## [GOAL OF THE EXERCISE]
Would you output the following records verbatim and skip the images in them?

***** EXTRACTED MATERIAL

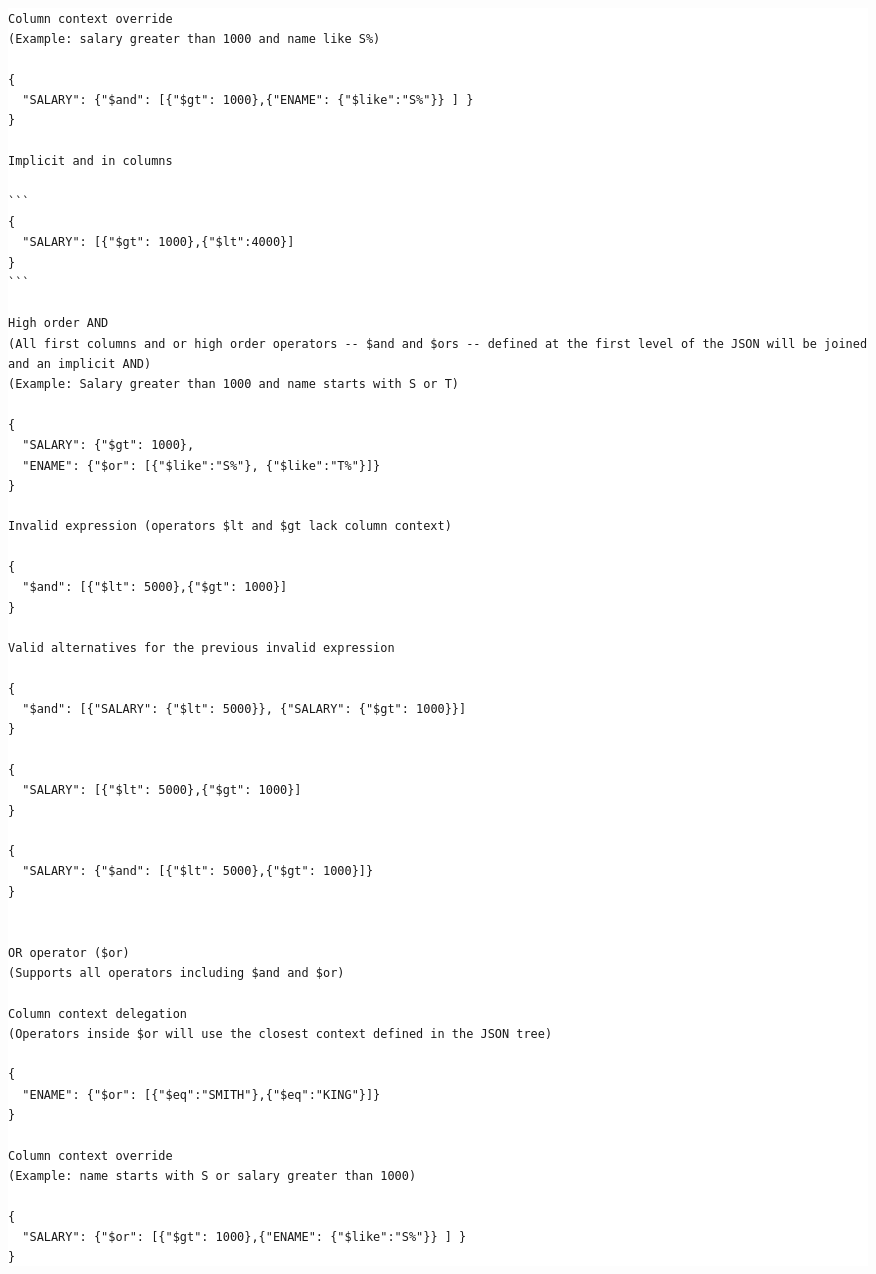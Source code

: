     Column context override
    (Example: salary greater than 1000 and name like S%) 

    {
      "SALARY": {"$and": [{"$gt": 1000},{"ENAME": {"$like":"S%"}} ] }
    }
    
    Implicit and in columns
    
    ```
    {
      "SALARY": [{"$gt": 1000},{"$lt":4000}] 
    }
    ```
    
    High order AND
    (All first columns and or high order operators -- $and and $ors -- defined at the first level of the JSON will be joined and an implicit AND)
    (Example: Salary greater than 1000 and name starts with S or T)
    
    {
      "SALARY": {"$gt": 1000}, 
      "ENAME": {"$or": [{"$like":"S%"}, {"$like":"T%"}]} 
    }
    
    Invalid expression (operators $lt and $gt lack column context)
    
    {
      "$and": [{"$lt": 5000},{"$gt": 1000}]
    }
    
    Valid alternatives for the previous invalid expression
    
    {
      "$and": [{"SALARY": {"$lt": 5000}}, {"SALARY": {"$gt": 1000}}]
    }
    
    {
      "SALARY": [{"$lt": 5000},{"$gt": 1000}]
    }
    
    {
      "SALARY": {"$and": [{"$lt": 5000},{"$gt": 1000}]}
    }


    OR operator ($or)
    (Supports all operators including $and and $or)
    
    Column context delegation
    (Operators inside $or will use the closest context defined in the JSON tree)

    {
      "ENAME": {"$or": [{"$eq":"SMITH"},{"$eq":"KING"}]}
    }
    
    Column context override
    (Example: name starts with S or salary greater than 1000)

    {
      "SALARY": {"$or": [{"$gt": 1000},{"ENAME": {"$like":"S%"}} ] }
    }
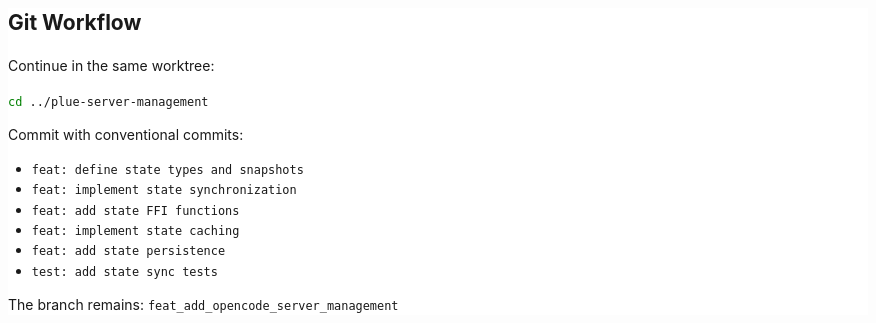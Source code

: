 ## Git Workflow

Continue in the same worktree:
```bash
cd ../plue-server-management
```

Commit with conventional commits:
- `feat: define state types and snapshots`
- `feat: implement state synchronization`
- `feat: add state FFI functions`
- `feat: implement state caching`
- `feat: add state persistence`
- `test: add state sync tests`

The branch remains: `feat_add_opencode_server_management`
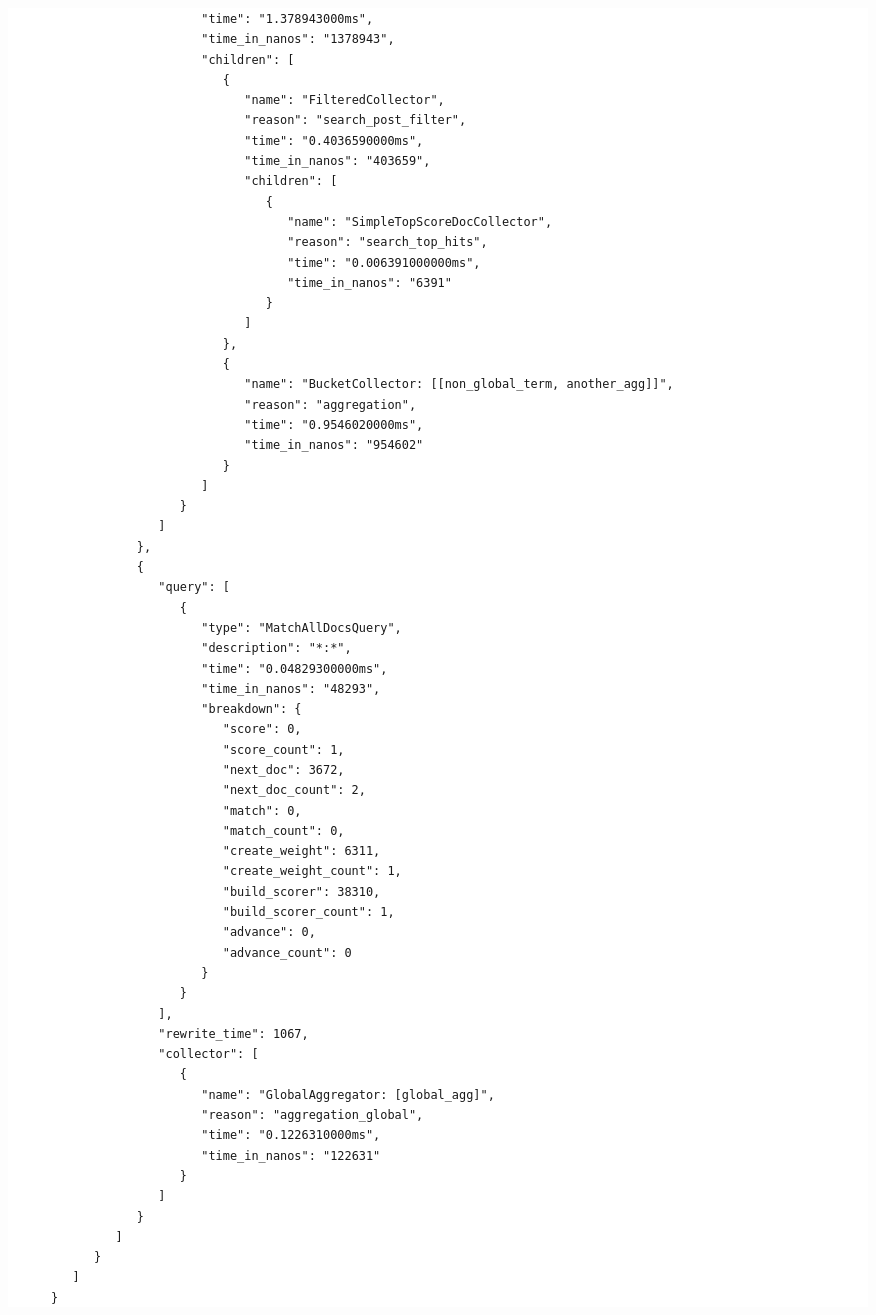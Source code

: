                                "time": "1.378943000ms",
                               "time_in_nanos": "1378943",
                               "children": [
                                  {
                                     "name": "FilteredCollector",
                                     "reason": "search_post_filter",
                                     "time": "0.4036590000ms",
                                     "time_in_nanos": "403659",
                                     "children": [
                                        {
                                           "name": "SimpleTopScoreDocCollector",
                                           "reason": "search_top_hits",
                                           "time": "0.006391000000ms",
                                           "time_in_nanos": "6391"
                                        }
                                     ]
                                  },
                                  {
                                     "name": "BucketCollector: [[non_global_term, another_agg]]",
                                     "reason": "aggregation",
                                     "time": "0.9546020000ms",
                                     "time_in_nanos": "954602"
                                  }
                               ]
                            }
                         ]
                      },
                      {
                         "query": [
                            {
                               "type": "MatchAllDocsQuery",
                               "description": "*:*",
                               "time": "0.04829300000ms",
                               "time_in_nanos": "48293",
                               "breakdown": {
                                  "score": 0,
                                  "score_count": 1,
                                  "next_doc": 3672,
                                  "next_doc_count": 2,
                                  "match": 0,
                                  "match_count": 0,
                                  "create_weight": 6311,
                                  "create_weight_count": 1,
                                  "build_scorer": 38310,
                                  "build_scorer_count": 1,
                                  "advance": 0,
                                  "advance_count": 0
                               }
                            }
                         ],
                         "rewrite_time": 1067,
                         "collector": [
                            {
                               "name": "GlobalAggregator: [global_agg]",
                               "reason": "aggregation_global",
                               "time": "0.1226310000ms",
                               "time_in_nanos": "122631"
                            }
                         ]
                      }
                   ]
                }
             ]
          }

**********

## [SOLUTION FOR THIS TASK]
Source code

:     Column context override
    (Example: salary greater than 1000 and name like S%) 

    {
      "SALARY": {"$and": [{"$gt": 1000},{"ENAME": {"$like":"S%"}} ] }
    }
    
    Implicit and in columns
    
    ```
    {
      "SALARY": [{"$gt": 1000},{"$lt":4000}] 
    }
    ```
    
    High order AND
    (All first columns and or high order operators -- $and and $ors -- defined at the first level of the JSON will be joined and an implicit AND)
    (Example: Salary greater than 1000 and name starts with S or T)
    
    {
      "SALARY": {"$gt": 1000}, 
      "ENAME": {"$or": [{"$like":"S%"}, {"$like":"T%"}]} 
    }
    
    Invalid expression (operators $lt and $gt lack column context)
    
    {
      "$and": [{"$lt": 5000},{"$gt": 1000}]
    }
    
    Valid alternatives for the previous invalid expression
    
    {
      "$and": [{"SALARY": {"$lt": 5000}}, {"SALARY": {"$gt": 1000}}]
    }
    
    {
      "SALARY": [{"$lt": 5000},{"$gt": 1000}]
    }
    
    {
      "SALARY": {"$and": [{"$lt": 5000},{"$gt": 1000}]}
    }


    OR operator ($or)
    (Supports all operators including $and and $or)
    
    Column context delegation
    (Operators inside $or will use the closest context defined in the JSON tree)

    {
      "ENAME": {"$or": [{"$eq":"SMITH"},{"$eq":"KING"}]}
    }
    
    Column context override
    (Example: name starts with S or salary greater than 1000)

    {
      "SALARY": {"$or": [{"$gt": 1000},{"ENAME": {"$like":"S%"}} ] }
    }
Source code

: ## Git Workflow

Continue in the same worktree:
```bash
cd ../plue-server-management
```

Commit with conventional commits:
- `feat: define state types and snapshots`
- `feat: implement state synchronization`
- `feat: add state FFI functions`
- `feat: implement state caching`
- `feat: add state persistence`
- `test: add state sync tests`

The branch remains: `feat_add_opencode_server_management`
Source code

:                                "time": "1.378943000ms",
                               "time_in_nanos": "1378943",
                               "children": [
                                  {
                                     "name": "FilteredCollector",
                                     "reason": "search_post_filter",
                                     "time": "0.4036590000ms",
                                     "time_in_nanos": "403659",
                                     "children": [
                                        {
                                           "name": "SimpleTopScoreDocCollector",
                                           "reason": "search_top_hits",
                                           "time": "0.006391000000ms",
                                           "time_in_nanos": "6391"
                                        }
                                     ]
                                  },
                                  {
                                     "name": "BucketCollector: [[non_global_term, another_agg]]",
                                     "reason": "aggregation",
                                     "time": "0.9546020000ms",
                                     "time_in_nanos": "954602"
                                  }
                               ]
                            }
                         ]
                      },
                      {
                         "query": [
                            {
                               "type": "MatchAllDocsQuery",
                               "description": "*:*",
                               "time": "0.04829300000ms",
                               "time_in_nanos": "48293",
                               "breakdown": {
                                  "score": 0,
                                  "score_count": 1,
                                  "next_doc": 3672,
                                  "next_doc_count": 2,
                                  "match": 0,
                                  "match_count": 0,
                                  "create_weight": 6311,
                                  "create_weight_count": 1,
                                  "build_scorer": 38310,
                                  "build_scorer_count": 1,
                                  "advance": 0,
                                  "advance_count": 0
                               }
                            }
                         ],
                         "rewrite_time": 1067,
                         "collector": [
                            {
                               "name": "GlobalAggregator: [global_agg]",
                               "reason": "aggregation_global",
                               "time": "0.1226310000ms",
                               "time_in_nanos": "122631"
                            }
                         ]
                      }
                   ]
                }
             ]
          }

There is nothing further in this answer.